[LinalgExt][NFC] Split tiling tests into tiling and distribution tests. (#15903)
It is a step towards retiring LinalgExt tiling patterns. The upstream
methods models distribution through scf.forall ops; it models tiling
through scf.for ops. The break allows us to track them separately.
diff --git a/llvm-external-projects/iree-dialects/test/Dialect/iree_linalg_ext/distribution.mlir b/llvm-external-projects/iree-dialects/test/Dialect/iree_linalg_ext/distribution.mlir
new file mode 100644
index 0000000..6203e18
--- /dev/null
+++ b/llvm-external-projects/iree-dialects/test/Dialect/iree_linalg_ext/distribution.mlir
@@ -0,0 +1,158 @@
+// RUN: iree-dialects-opt --iree-linalg-ext-tile --split-input-file -cse %s | FileCheck %s
+
+func.func @scatter_tiling_distribution(
+ %original: tensor<?x?xf32>, %indices: tensor<?x1xi32>,
+ %update : tensor<?x?xf32>) -> tensor<?x?xf32> {
+ %0 = iree_linalg_ext.scatter
+ {__internal_linalg_transform__ = "distribute_input"}
+ dimension_map = [0]
+ unique_indices(true)
+ ins(%update, %indices : tensor<?x?xf32>, tensor<?x1xi32>)

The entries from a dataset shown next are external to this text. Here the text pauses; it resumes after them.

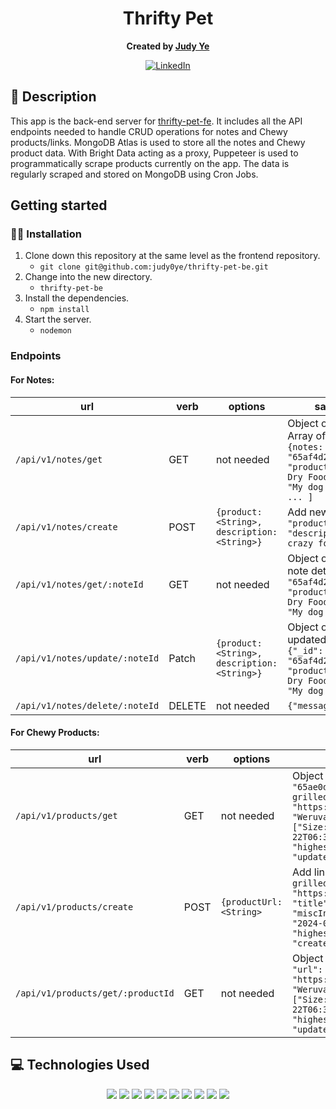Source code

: <div align="center">

# Thrifty Pet
**Created by [Judy Ye](https://github.com/judy0ye)**

[![LinkedIn](https://img.shields.io/badge/Judy-blue?style=for-the-badge&logo=LinkedIn&logoColor=black)](https://www.linkedin.com/in/judy0ye)


</div>

## 📝 Description

This app is the back-end server for [thrifty-pet-fe](https://github.com/judy0ye/thrifty-pet-fe). It includes all the API endpoints needed to handle CRUD operations for notes and Chewy products/links. MongoDB Atlas is used to store all the notes and Chewy product data. With Bright Data acting as a proxy, Puppeteer is used to programmatically scrape products currently on the app. The data is regularly scraped and stored on MongoDB using Cron Jobs.

## Getting started

### 🧑‍💻 Installation

1. Clone down this repository at the same level as the frontend repository.
    - `git clone git@github.com:judy0ye/thrifty-pet-be.git`
2. Change into the new directory.
    - `thrifty-pet-be`
3. Install the dependencies.
    - `npm install`
4. Start the server.
    - `nodemon`

### Endpoints

#### For Notes:
| url | verb | options | sample response |
| ----|------|---------|---------------- |
| `/api/v1/notes/get` | GET | not needed | Object of 'notes' with an Array of all existing notes: `{notes: [ {"_id": "65af4d2e48b4f00056412d29", "product": "Blue Buffalo Dry Food", "description": "My dog loves it"}, {...}, ... ]` |
| `/api/v1/notes/create` | POST | `{product: <String>, description: <String>}` | Add new note: `{note: { "product": "fish snacks", "description": "my cat goes crazy for them" }` |
| `/api/v1/notes/get/:noteId` | GET | not needed | Object of note with single note detail: `{note: {"_id": "65af4d2e48b4f00056412d29", "product": "Blue Buffalo Dry Food", "description": "My dog loves it"}` |
| `/api/v1/notes/update/:noteId` | Patch | `{product: <String>, description: <String>}` | Object of note with single updated note detail: `{note: {"_id": "65af4d2e48b4f00056412d29", "product": "Blue Buffalo Dry Food", "description": "My dog loves it"}` |
| `/api/v1/notes/delete/:noteId` | DELETE | not needed | `{"message":"deleted"}` |
#### For Chewy Products:
| url | verb | options | sample response |
| ----|------|---------|---------------- |
| `/api/v1/products/get` | GET | not needed | Object of 'products' with an Array of all existing scraped products: `{products: [ {"_id": "65ae0d908f2c18264d587084", "url": "https://www.chewy.com/weruva-mack-jack-mackerel-grilled/dp/34484", "image": "https://image.chewy.com/is/image/catalog/49303_MAIN._AC_SL600_V1643071023_.jpg","title": "Weruva Mack & Jack..", "currentPrice": 39.84, "originalPrice": 42.96, "miscInfo": ["Size: 3-oz can, case of 24"], "priceHistory": [ {"price": 39.84, "date": "2024-01-22T06:39:12.458Z", "_id": "65ae0d908f2c18264d587085"},{...}, ...], "lowestPrice": 39.84, "highestPrice": 39.84, "averagePrice": 39.84, "createdAt": "2024-01-22T06:39:12.749Z", "updatedAt": "2024-01-23T08:11:42.367Z"}, {...}, ... ]` |
| `/api/v1/products/create` | POST | `{productUrl: <String>` | Add link: `{product: { "url": "https://www.chewy.com/weruva-mack-jack-mackerel-grilled/dp/34484", "image": "https://image.chewy.com/is/image/catalog/49303_MAIN._AC_SL600_V1643071023_.jpg", "title": "Weruva Mack & Jack..", "currentPrice": 39.84, "originalPrice": 42.96, "miscInfo": ["Size: 3-oz can, case of 24"], "priceHistory": [ {"price": 39.84, "date": "2024-01-22T06:39:12.458Z", "_id": "65ae0d908f2c18264d587085"}], "lowestPrice": 39.84, "highestPrice": 39.84, "averagePrice": 0,  "_id": "65b02070a16b30afed5554b1", "createdAt": "2024-01-22T06:39:12.749Z", "updatedAt": "2024-01-23T08:11:42.367Z"} ` |
| `/api/v1/products/get/:productId` | GET | not needed | Object of product with single product detail: `{product: {"_id": "65ae0d908f2c18264d587084", "url": "https://www.chewy.com/weruva-mack-jack-mackerel-grilled/dp/34484", "image": "https://image.chewy.com/is/image/catalog/49303_MAIN._AC_SL600_V1643071023_.jpg","title": "Weruva Mack & Jack..", "currentPrice": 39.84, "originalPrice": 42.96, "miscInfo": ["Size: 3-oz can, case of 24"], "priceHistory": [ {"price": 39.84, "date": "2024-01-22T06:39:12.458Z", "_id": "65ae0d908f2c18264d587085"},{...}, ...], "lowestPrice": 39.84, "highestPrice": 39.84, "averagePrice": 39.84, "createdAt": "2024-01-22T06:39:12.749Z", "updatedAt": "2024-01-23T08:11:42.367Z"}` |


## 💻 Technologies Used
<div align='center'>
  <img src="https://img.shields.io/badge/typescript-%23007ACC.svg?style=for-the-badge&logo=typescript&logoColor=white" />
  <img src="https://img.shields.io/badge/JavaScript-323330?style=for-the-badge&logo=javascript&logoColor=F7DF1E" /> 
  <img src="https://img.shields.io/badge/Express-000?logo=express&logoColor=fff&style=for-the-badge" /> 
  <img src="https://img.shields.io/badge/Node.js-393?logo=nodedotjs&logoColor=fff&style=for-the-badge" /> 
  <img src="https://img.shields.io/badge/Nodemon-76D04B?logo=nodemon&logoColor=fff&style=for-the-badge" /> 
  <img src="https://img.shields.io/badge/Puppeteer-40B5A4?logo=puppeteer&logoColor=fff&style=for-the-badge" /> 
  <img src="https://img.shields.io/badge/Cheerio-F88900?logo=cheerio&logoColor=fff&style=for-the-badge" /> 
  <img src="https://img.shields.io/badge/MongoDB-47A248?logo=mongodb&logoColor=fff&style=for-the-badge" /> 
  <img src="https://img.shields.io/badge/Mongoose-800?logo=mongoose&logoColor=fff&style=for-the-badge" /> 
  <img src="https://img.shields.io/badge/Heroku-430098?logo=heroku&logoColor=fff&style=for-the-badge" /> 
</div>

+ outs(%original : tensor<?x?xf32>) {
+ ^bb0(%arg1: f32, %arg2: f32):
+ %1 = arith.addf %arg1, %arg2 : f32
+ iree_linalg_ext.yield %1 : f32
+ } -> tensor<?x?xf32>
+ return %0 : tensor<?x?xf32>
+}
+// CHECK-DAG: #[[MAP0:.+]] = affine_map<()[s0] -> (s0 * 10)>
+// CHECK-DAG: #[[MAP1:.+]] = affine_map<(d0)[s0, s1] -> (10, -d0 + s1)>
+// CHECK: func.func @scatter_tiling_distribution(
+// CHECK-SAME: %[[ORIGINAL:[a-zA-Z0-9_]+]]: tensor<?x?xf32>
+// CHECK-SAME: %[[INDICES:[a-zA-Z0-9_]+]]: tensor<?x1xi32>
+// CHECK-SAME: %[[UPDATES:[a-zA-Z0-9_]+]]: tensor<?x?xf32>
+// CHECK-DAG: %[[C1:.+]] = arith.constant 1 : index
+// CHECK-DAG: %[[TILESIZE:.+]] = arith.constant 10 : index
+// CHECK-DAG: %[[C0:.+]] = arith.constant 0 : index
+// CHECK-DAG: %[[D0:.+]] = tensor.dim %[[UPDATES]], %[[C0]]
+// CHECK-DAG: %[[D1:.+]] = tensor.dim %[[UPDATES]], %[[C1]]
+// CHECK-DAG: %[[ID:.+]] = iree_input.dispatch.workgroup.id[0]
+// CHECK-DAG: %[[COUNT:.+]] = iree_input.dispatch.workgroup.count[0]
+// CHECK-DAG: %[[OFFSET:.+]] = affine.apply #[[MAP0]]()[%[[ID]]]
+// CHECK-DAG: %[[STEP:.+]] = affine.apply #[[MAP0]]()[%[[COUNT]]]
+// CHECK: %[[RESULT:.+]] = scf.for %[[IV:.+]] = %[[OFFSET]] to %[[D0]] step %[[STEP]]
+// CHECK-SAME: iter_args(%[[INIT:.+]] = %[[ORIGINAL]])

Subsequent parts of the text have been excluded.